_To do_
Look through the data below. Show each line where the string "Link" occurs.

***

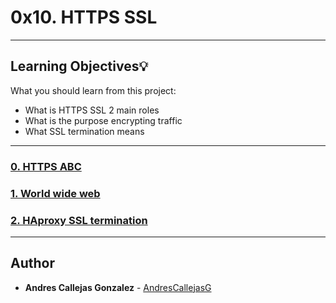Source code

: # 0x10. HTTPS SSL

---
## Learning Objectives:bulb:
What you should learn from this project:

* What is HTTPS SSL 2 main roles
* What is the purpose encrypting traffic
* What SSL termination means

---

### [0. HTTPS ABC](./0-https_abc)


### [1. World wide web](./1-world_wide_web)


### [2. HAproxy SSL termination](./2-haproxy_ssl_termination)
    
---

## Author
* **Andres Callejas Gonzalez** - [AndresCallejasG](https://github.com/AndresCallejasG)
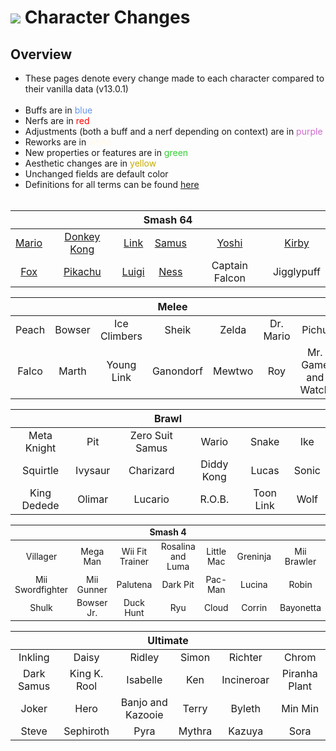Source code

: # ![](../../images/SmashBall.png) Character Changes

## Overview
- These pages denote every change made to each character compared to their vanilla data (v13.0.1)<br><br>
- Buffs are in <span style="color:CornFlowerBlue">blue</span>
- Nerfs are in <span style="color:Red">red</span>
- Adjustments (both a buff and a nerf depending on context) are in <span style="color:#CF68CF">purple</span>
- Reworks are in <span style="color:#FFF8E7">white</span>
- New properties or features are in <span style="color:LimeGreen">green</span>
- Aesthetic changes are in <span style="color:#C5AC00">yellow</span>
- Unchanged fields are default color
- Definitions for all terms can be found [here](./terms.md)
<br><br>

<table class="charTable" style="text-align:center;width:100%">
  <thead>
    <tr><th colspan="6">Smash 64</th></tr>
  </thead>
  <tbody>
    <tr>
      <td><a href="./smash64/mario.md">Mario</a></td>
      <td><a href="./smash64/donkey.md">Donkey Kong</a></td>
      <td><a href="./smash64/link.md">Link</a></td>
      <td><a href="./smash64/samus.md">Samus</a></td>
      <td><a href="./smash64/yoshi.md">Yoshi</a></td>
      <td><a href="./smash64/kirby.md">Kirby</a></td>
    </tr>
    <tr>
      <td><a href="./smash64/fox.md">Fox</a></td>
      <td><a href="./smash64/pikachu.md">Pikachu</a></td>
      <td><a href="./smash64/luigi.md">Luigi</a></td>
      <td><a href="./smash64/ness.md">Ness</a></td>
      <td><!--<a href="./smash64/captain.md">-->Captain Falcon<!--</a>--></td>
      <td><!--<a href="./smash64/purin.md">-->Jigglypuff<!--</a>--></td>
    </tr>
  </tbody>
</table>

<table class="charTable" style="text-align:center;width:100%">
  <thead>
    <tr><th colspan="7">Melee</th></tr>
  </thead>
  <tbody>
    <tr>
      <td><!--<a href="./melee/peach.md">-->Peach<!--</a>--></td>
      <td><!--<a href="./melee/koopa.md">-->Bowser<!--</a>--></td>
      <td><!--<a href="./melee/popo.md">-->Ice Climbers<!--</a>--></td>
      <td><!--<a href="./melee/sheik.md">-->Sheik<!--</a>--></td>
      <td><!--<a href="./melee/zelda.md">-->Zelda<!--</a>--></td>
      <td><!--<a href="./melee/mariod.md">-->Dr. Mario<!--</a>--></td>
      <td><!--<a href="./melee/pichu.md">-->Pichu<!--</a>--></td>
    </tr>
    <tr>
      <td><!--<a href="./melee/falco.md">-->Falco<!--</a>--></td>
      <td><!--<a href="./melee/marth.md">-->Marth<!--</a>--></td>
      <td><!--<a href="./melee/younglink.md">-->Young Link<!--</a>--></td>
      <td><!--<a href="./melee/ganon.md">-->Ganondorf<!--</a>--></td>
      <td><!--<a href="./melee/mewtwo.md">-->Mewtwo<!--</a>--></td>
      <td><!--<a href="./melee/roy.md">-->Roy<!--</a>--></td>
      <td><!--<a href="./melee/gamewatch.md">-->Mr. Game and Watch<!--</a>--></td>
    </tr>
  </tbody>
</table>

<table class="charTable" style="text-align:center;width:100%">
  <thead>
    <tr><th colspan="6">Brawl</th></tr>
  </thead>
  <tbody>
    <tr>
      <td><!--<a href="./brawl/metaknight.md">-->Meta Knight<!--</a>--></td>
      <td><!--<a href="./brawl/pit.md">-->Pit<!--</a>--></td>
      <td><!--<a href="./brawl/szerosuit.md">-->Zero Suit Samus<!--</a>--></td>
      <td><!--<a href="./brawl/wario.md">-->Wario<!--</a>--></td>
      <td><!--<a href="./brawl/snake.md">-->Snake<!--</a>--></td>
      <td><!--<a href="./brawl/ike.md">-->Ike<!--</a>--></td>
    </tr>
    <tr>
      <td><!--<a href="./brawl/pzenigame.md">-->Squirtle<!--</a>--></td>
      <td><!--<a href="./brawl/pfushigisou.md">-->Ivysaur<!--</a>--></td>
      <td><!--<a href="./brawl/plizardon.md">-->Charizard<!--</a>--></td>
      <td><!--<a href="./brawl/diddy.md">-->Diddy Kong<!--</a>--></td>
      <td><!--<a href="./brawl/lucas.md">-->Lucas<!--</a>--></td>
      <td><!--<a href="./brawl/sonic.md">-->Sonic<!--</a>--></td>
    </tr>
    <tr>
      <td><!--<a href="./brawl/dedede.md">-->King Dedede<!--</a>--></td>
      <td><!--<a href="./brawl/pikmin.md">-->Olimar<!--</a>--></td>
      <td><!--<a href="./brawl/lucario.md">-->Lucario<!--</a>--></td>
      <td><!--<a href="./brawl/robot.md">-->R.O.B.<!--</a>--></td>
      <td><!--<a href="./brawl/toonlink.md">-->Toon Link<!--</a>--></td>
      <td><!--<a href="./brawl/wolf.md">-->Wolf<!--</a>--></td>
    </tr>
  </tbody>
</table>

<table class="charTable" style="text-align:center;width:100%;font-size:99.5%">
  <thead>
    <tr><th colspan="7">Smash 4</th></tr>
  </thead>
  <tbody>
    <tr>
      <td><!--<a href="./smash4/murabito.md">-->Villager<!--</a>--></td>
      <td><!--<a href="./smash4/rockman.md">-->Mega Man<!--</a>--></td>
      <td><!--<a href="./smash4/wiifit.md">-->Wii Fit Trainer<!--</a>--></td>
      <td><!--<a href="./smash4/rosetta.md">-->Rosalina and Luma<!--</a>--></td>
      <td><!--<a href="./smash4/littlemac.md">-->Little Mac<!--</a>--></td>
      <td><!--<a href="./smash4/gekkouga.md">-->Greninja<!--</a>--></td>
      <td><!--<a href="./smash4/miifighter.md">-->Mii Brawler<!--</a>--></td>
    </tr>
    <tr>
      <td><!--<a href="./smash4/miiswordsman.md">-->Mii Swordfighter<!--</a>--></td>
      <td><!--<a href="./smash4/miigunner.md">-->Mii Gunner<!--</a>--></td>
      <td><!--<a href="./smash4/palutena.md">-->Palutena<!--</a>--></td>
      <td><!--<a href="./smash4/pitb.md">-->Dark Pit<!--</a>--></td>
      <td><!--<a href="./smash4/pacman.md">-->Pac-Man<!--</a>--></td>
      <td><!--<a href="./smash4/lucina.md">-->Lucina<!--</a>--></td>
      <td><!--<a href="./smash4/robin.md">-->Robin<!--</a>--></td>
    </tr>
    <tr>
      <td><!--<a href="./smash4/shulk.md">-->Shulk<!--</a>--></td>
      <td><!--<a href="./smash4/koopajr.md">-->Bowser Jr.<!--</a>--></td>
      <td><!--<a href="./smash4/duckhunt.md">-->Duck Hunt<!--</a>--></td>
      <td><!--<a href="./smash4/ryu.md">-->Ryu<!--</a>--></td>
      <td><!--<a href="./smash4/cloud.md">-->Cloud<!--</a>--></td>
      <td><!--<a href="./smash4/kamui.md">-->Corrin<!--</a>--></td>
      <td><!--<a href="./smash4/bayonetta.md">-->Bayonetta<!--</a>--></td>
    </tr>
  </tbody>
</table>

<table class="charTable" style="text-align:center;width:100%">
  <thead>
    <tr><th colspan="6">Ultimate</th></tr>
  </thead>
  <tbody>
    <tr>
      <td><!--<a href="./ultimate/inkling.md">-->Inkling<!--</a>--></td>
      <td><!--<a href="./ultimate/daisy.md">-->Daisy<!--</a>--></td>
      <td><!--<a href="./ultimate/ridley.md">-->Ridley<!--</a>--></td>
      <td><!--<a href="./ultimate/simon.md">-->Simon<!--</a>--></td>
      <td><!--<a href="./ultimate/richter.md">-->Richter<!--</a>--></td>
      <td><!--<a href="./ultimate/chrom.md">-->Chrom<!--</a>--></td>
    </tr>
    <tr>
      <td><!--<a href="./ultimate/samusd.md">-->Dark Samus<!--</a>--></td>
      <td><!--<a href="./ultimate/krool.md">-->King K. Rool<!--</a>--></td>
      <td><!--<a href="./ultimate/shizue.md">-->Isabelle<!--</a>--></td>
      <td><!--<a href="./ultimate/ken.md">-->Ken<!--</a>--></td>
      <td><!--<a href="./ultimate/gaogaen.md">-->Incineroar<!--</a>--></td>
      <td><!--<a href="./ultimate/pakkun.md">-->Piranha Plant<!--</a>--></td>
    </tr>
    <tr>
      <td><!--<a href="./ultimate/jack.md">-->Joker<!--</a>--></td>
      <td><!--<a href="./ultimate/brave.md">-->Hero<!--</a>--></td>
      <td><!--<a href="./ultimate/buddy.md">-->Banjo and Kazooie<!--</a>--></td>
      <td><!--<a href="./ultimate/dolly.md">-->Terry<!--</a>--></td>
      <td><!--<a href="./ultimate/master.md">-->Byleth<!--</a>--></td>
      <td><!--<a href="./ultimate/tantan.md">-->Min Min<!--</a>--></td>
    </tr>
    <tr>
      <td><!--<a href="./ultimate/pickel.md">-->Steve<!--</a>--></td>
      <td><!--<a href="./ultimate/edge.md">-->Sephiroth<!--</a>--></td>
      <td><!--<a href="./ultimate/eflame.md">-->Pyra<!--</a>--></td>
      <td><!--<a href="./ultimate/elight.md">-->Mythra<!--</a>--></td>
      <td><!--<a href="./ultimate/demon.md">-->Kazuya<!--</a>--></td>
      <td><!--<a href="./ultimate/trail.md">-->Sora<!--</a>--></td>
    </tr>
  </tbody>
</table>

***

_Written answer_
      <td><a href="./smash64/link.md">Link</a></td>
      <td><!--<a href="./melee/younglink.md">-->Young Link<!--</a>--></td>
      <td><!--<a href="./brawl/toonlink.md">-->Toon Link<!--</a>--></td>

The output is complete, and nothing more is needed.